[Saved data entries]
::::::

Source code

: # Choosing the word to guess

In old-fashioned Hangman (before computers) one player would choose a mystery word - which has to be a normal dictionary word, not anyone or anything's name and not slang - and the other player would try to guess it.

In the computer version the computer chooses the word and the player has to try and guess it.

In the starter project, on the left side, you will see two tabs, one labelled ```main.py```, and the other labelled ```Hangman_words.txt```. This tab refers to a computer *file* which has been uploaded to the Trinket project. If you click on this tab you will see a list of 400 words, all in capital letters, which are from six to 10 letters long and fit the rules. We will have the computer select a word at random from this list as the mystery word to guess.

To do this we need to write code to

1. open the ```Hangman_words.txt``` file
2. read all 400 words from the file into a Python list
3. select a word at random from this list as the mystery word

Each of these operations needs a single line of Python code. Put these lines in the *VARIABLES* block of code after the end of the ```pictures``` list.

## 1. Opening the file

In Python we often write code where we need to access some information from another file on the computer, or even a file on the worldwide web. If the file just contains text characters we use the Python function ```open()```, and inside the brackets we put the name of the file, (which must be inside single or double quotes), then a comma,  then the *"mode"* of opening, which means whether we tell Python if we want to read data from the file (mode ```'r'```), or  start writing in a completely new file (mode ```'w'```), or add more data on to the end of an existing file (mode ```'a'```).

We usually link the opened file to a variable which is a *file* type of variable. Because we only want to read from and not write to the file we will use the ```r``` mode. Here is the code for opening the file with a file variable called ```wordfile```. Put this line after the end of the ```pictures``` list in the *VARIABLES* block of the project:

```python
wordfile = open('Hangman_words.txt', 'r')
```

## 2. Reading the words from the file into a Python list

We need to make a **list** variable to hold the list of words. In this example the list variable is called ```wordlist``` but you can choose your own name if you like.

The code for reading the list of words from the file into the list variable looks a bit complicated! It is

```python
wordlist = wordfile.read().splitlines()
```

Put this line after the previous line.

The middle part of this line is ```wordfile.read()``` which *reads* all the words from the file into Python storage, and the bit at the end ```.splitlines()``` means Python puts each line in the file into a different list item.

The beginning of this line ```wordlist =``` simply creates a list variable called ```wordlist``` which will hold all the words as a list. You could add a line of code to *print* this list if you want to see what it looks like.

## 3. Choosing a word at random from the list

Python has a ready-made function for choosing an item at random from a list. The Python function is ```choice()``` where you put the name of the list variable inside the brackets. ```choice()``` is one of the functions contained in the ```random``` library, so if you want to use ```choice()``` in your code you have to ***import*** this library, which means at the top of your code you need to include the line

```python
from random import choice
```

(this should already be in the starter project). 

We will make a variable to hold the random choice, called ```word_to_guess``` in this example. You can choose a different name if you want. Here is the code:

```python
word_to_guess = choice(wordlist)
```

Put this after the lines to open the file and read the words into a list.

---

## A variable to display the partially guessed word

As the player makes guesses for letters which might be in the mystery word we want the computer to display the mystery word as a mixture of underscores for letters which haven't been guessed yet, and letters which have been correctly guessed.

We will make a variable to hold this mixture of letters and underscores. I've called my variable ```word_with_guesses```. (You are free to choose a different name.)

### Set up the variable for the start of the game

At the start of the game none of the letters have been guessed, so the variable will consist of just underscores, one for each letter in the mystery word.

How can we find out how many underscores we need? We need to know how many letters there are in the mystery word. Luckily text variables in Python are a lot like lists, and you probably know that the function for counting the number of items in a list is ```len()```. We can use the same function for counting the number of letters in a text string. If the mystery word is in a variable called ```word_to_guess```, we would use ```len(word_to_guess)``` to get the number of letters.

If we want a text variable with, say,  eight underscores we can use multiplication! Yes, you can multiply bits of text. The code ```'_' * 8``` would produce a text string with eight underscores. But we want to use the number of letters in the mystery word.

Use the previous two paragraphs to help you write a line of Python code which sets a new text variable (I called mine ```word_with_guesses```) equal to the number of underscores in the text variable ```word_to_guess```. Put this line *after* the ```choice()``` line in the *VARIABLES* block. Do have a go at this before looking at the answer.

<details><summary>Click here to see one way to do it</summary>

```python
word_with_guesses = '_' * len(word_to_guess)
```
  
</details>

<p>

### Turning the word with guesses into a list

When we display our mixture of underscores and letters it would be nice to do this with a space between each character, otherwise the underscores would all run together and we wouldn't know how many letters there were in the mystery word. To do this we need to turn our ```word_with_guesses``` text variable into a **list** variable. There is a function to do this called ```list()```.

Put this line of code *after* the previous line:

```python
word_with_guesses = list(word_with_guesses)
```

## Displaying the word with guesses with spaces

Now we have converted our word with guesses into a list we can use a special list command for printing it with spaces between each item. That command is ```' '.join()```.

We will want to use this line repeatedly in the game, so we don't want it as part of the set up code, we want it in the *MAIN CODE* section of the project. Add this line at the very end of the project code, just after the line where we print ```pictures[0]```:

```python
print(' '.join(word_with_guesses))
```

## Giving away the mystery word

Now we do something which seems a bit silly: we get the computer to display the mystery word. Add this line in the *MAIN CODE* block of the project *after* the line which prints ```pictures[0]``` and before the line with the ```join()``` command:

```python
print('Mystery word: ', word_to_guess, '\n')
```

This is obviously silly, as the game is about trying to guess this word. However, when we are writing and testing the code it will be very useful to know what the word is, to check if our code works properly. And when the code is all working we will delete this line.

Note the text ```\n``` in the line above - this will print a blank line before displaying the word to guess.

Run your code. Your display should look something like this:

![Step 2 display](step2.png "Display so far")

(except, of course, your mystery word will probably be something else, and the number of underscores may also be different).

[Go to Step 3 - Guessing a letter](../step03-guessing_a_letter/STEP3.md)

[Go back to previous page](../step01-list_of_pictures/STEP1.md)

::::::

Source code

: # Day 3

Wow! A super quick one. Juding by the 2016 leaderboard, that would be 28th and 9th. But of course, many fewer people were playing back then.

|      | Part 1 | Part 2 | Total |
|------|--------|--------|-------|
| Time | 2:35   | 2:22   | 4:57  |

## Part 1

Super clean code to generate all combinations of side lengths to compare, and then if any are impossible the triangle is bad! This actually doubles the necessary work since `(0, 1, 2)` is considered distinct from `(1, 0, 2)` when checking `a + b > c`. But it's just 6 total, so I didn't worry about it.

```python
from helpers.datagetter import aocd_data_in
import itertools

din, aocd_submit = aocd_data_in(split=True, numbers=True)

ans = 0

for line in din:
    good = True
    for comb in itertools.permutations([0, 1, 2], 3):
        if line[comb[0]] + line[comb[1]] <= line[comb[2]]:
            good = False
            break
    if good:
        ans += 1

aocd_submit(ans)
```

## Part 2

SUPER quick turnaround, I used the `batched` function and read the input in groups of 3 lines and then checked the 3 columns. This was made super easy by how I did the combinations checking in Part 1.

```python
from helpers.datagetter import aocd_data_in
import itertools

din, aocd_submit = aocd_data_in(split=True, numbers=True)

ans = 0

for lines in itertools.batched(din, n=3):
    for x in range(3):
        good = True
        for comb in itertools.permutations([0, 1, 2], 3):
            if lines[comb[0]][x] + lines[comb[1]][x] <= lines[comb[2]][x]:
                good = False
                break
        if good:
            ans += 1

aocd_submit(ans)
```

::::::

[EXERCISE AIM] A single figure is required: the number of lines above in which the word "should" occurs.

[ANSWER FOR THIS EXERCISE] 2